I think what I'll probably do is go with a Precision for my first, as they're a little bit cheaper to buy/upgrade. If I have fun playing the bass, I'll grab a Jazz sometime in the future.


----------



## skydigger (Oct 20, 2007)

Apostrophe (') said:


> I went through some Internet material tonight and I think I've got it down now...
> 
> P(recision) - has the split pickup, thicker neck (roughly the same as Epi LP guitar), 1 master volume, 1 master tone. The original Fender bass.
> 
> ...


You got it right.

Personally, I'd go for the P\J. It's only $10 more and you don't necessarily have to upgrade anything. The P\J looks cooler too.


----------



## Michelle (Aug 21, 2006)

skydigger said:


> You got it right.
> 
> Personally, I'd go for the P\J. It's only $10 more and you don't necessarily have to upgrade anything. The P\J looks cooler too.


And to think I might have been able to trade you my Squier P/J in part for that DeArmond. <shrug>


----------



## skydigger (Oct 20, 2007)

Michelle said:


> And to think I might have been able to trade you my Squier P/J in part for that DeArmond. <shrug>


LOL!

Well, I tend to change my mind everyday. First I'm getting a Tokai Hummingbird and the next day I decide to get a nylon string classical, then I got a sudden case of bass GAS.

If these 2 guitars from Rondo turn out alright I've got my eye on this...

http://www.rondomusic.com/dg50celeft.html 

It's only $170! Solid Spruce top, rosewood b,s & bridge, Mah neck, cutaway with German made electronics and a Graph Tech Saddle!!

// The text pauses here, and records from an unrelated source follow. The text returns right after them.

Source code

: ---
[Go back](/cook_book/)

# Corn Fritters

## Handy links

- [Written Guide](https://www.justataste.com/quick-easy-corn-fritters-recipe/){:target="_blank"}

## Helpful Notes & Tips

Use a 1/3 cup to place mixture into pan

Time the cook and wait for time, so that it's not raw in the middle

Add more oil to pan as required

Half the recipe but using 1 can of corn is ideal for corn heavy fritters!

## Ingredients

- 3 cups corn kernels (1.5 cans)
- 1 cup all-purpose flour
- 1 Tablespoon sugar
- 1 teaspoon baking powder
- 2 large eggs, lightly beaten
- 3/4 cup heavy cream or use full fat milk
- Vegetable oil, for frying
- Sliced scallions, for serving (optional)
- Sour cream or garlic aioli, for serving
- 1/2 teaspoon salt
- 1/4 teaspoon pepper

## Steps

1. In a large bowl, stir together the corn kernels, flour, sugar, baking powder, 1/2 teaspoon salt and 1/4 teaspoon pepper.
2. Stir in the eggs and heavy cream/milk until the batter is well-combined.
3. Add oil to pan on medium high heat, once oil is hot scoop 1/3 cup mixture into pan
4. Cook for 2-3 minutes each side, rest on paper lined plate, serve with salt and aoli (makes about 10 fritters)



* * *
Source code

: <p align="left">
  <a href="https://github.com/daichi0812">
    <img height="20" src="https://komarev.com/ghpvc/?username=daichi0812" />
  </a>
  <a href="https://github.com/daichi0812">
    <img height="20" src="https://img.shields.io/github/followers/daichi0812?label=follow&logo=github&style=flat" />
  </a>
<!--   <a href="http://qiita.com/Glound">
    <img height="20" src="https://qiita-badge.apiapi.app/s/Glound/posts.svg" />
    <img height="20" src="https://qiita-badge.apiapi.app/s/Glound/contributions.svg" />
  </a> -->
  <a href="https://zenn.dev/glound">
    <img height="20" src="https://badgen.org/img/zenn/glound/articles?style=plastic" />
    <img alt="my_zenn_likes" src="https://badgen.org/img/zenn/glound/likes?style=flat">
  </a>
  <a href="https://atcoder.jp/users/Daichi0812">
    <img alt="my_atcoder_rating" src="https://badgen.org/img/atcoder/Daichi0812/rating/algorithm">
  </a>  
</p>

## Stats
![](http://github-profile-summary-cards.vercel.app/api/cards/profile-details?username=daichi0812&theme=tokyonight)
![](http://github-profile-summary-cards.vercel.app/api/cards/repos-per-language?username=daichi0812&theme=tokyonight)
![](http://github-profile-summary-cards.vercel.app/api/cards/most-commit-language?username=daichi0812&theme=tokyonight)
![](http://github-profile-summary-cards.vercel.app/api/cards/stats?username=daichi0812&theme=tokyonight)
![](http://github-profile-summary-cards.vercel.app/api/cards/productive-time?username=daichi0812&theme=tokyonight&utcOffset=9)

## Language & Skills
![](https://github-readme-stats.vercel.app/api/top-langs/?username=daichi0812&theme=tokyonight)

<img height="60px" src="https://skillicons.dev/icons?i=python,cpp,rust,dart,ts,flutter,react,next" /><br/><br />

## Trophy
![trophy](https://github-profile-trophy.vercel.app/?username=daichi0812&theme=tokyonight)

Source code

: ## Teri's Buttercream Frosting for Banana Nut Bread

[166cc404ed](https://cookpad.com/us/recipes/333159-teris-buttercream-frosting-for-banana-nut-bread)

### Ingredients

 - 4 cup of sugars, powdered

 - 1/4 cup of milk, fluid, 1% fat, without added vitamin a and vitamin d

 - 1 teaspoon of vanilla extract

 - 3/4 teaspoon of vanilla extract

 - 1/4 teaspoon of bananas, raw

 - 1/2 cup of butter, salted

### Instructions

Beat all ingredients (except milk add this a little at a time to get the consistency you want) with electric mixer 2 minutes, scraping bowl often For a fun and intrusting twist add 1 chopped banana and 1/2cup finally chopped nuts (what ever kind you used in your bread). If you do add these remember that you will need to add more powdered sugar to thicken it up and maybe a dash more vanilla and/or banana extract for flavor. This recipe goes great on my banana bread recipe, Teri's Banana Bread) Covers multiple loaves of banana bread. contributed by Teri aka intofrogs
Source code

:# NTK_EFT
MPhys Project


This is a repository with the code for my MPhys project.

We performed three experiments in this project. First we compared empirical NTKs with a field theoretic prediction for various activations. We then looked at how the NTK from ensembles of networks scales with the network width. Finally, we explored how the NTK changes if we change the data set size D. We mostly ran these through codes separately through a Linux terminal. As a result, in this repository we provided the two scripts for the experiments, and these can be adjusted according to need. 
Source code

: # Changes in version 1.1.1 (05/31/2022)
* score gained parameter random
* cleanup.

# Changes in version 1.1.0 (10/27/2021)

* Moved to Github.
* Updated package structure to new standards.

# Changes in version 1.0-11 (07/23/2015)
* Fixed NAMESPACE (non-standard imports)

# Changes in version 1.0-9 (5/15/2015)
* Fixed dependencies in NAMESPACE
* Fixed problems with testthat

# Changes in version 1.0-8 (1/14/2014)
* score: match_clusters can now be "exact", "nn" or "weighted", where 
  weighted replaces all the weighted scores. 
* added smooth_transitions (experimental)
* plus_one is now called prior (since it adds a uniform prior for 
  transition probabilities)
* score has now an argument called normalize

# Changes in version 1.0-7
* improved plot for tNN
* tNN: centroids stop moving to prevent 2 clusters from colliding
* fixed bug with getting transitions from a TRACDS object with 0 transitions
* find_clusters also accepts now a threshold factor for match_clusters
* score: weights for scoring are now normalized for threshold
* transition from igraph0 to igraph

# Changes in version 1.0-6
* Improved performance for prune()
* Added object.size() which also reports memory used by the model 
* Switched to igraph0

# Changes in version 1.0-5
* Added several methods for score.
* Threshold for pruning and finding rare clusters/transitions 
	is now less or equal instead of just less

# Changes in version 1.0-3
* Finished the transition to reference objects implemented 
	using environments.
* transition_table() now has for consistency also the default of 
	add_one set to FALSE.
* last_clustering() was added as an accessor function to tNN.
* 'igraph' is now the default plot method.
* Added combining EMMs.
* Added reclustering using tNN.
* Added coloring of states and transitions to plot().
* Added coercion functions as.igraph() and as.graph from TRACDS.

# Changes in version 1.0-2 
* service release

Oh, and BTW, I got jerked around by the "buyer" of my Dearmond!!!:sport-smiley-002:

So, the sale never ended up going thru. I MIGHT offer it up again if I like the SX guitars. They've got a PRS copy and a semi-hollow Tele for under $300 that I wouldn't mind having a go at.


----------



## stratovani (Jul 1, 2007)

I'll be picking up one of the P-Bass models soon, as soon as I can plunk down some cash down on the old credit card. I'm presently using my son's Squier J-Bass but I need one of my own and the SX will suit me just fine.:smile:


----------



## Michelle (Aug 21, 2006)

skydigger said:


> .............
> 
> Oh, and BTW, I got jerked around by the "buyer" of my Dearmond!!!:sport-smiley-002:
> 
> So, the sale never ended up going thru. I MIGHT offer it up again if I like the SX guitars. ........

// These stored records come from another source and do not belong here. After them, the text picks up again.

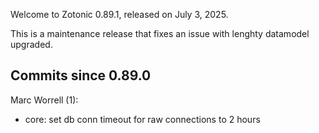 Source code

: Welcome to Zotonic 0.89.1, released on July 3, 2025.

This is a maintenance release that fixes an issue with lenghty datamodel upgraded.



Commits since 0.89.0
--------------------

Marc Worrell (1):

*   core: set db conn timeout for raw connections to 2 hours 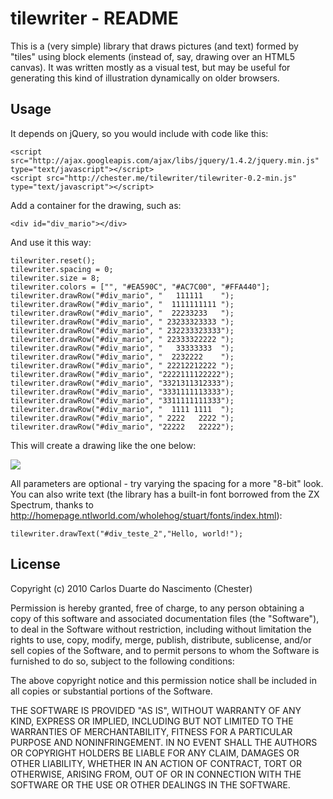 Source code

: tilewriter - README
===================

This is a (very simple) library that draws pictures (and text) formed by "tiles" using block elements (instead of, say, drawing over an HTML5 canvas). It was written mostly as a visual test, but may be useful for generating this kind of illustration dynamically on older browsers.

Usage
-----

It depends on jQuery, so you would include with code like this:

    <script src="http://ajax.googleapis.com/ajax/libs/jquery/1.4.2/jquery.min.js" type="text/javascript"></script>
    <script src="http://chester.me/tilewriter/tilewriter-0.2-min.js" type="text/javascript"></script>
    
Add a container for the drawing, such as:

    <div id="div_mario"></div>

And use it this way:

    tilewriter.reset();
    tilewriter.spacing = 0;
    tilewriter.size = 8;
    tilewriter.colors = ["", "#EA590C", "#AC7C00", "#FFA440"];
    tilewriter.drawRow("#div_mario", "   111111    ");
    tilewriter.drawRow("#div_mario", "  1111111111 ");
    tilewriter.drawRow("#div_mario", "  22233233   ");
    tilewriter.drawRow("#div_mario", " 23233323333 ");
    tilewriter.drawRow("#div_mario", " 232233323333");
    tilewriter.drawRow("#div_mario", " 22333322222 ");
    tilewriter.drawRow("#div_mario", "   33333333  ");
    tilewriter.drawRow("#div_mario", "  2232222    ");
    tilewriter.drawRow("#div_mario", " 22212212222 ");
    tilewriter.drawRow("#div_mario", "2222111122222");
    tilewriter.drawRow("#div_mario", "3321311312333");
    tilewriter.drawRow("#div_mario", "3331111113333");
    tilewriter.drawRow("#div_mario", "3311111111333");
    tilewriter.drawRow("#div_mario", "  1111 1111  ");
    tilewriter.drawRow("#div_mario", " 2222   2222 ");
    tilewriter.drawRow("#div_mario", "22222   22222");

This will create a drawing like the one below:

![](http://chester.me/wp-content/uploads/2010/06/mario.png)

All parameters are optional - try varying the spacing for a more "8-bit" look. You can also write text (the library has a built-in font borrowed from the ZX Spectrum, thanks to http://homepage.ntlworld.com/wholehog/stuart/fonts/index.html):

    tilewriter.drawText("#div_teste_2","Hello, world!");


License
-------

Copyright (c) 2010 Carlos Duarte do Nascimento (Chester)

Permission is hereby granted, free of charge, to any person obtaining a copy of this software and associated documentation files (the "Software"), to deal in the Software without restriction, including without limitation the rights to use, copy, modify, merge, publish, distribute, sublicense, and/or sell copies of the Software, and to permit persons to whom the Software is furnished to do so, subject to the following conditions:

The above copyright notice and this permission notice shall be included in all copies or substantial portions of the Software.

THE SOFTWARE IS PROVIDED "AS IS", WITHOUT WARRANTY OF ANY KIND, EXPRESS OR IMPLIED, INCLUDING BUT NOT LIMITED TO THE WARRANTIES OF MERCHANTABILITY, FITNESS FOR A PARTICULAR PURPOSE AND NONINFRINGEMENT. IN NO EVENT SHALL THE AUTHORS OR COPYRIGHT HOLDERS BE LIABLE FOR ANY CLAIM, DAMAGES OR OTHER LIABILITY, WHETHER IN AN ACTION OF CONTRACT, TORT OR OTHERWISE, ARISING FROM, OUT OF OR IN CONNECTION WITH THE SOFTWARE OR THE USE OR OTHER DEALINGS IN THE SOFTWARE.


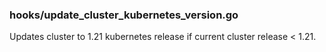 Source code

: ### hooks/update_cluster_kubernetes_version.go
Updates cluster to 1.21 kubernetes release if current cluster release < 1.21.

Don't do that to me Digger! I am doing a job on an old Hondo LP to turn it into 'old black'. I don't want it, I don't want it, I don't want it......... :smile:


----------



## skydigger (Oct 20, 2007)

Michelle said:


> Don't do that to me Digger! I am doing a job on an old Hondo LP to turn it into 'old black'. I don't want it, I don't want it, I don't want it......... :smile:



Remember what she looks like.....










I'll likely keep it though. Here's a silver sparkle one. They're asking $600 though. I know you can talk them down. I almost bought it myself. 

http://s39.photobucket.com/albums/e176/njgtrbass/?action=view&current=040F-LeftyDeArmond.jpg


----------



## Apostrophe (') (Dec 30, 2007)

Sky - Did your bass arrive yet?

I was just wondering how much duty/brokerage fees you had to pay.


----------



## skydigger (Oct 20, 2007)

Everything arrived in good condition 5 days later than FedEx's expected date (I do live in the Yukon though where everything takes forever to get here).

MY $80 grade B classical is awesome (I can only see the scratch if I hold the guitar up to the light and who really cares? it was only 80 bucks).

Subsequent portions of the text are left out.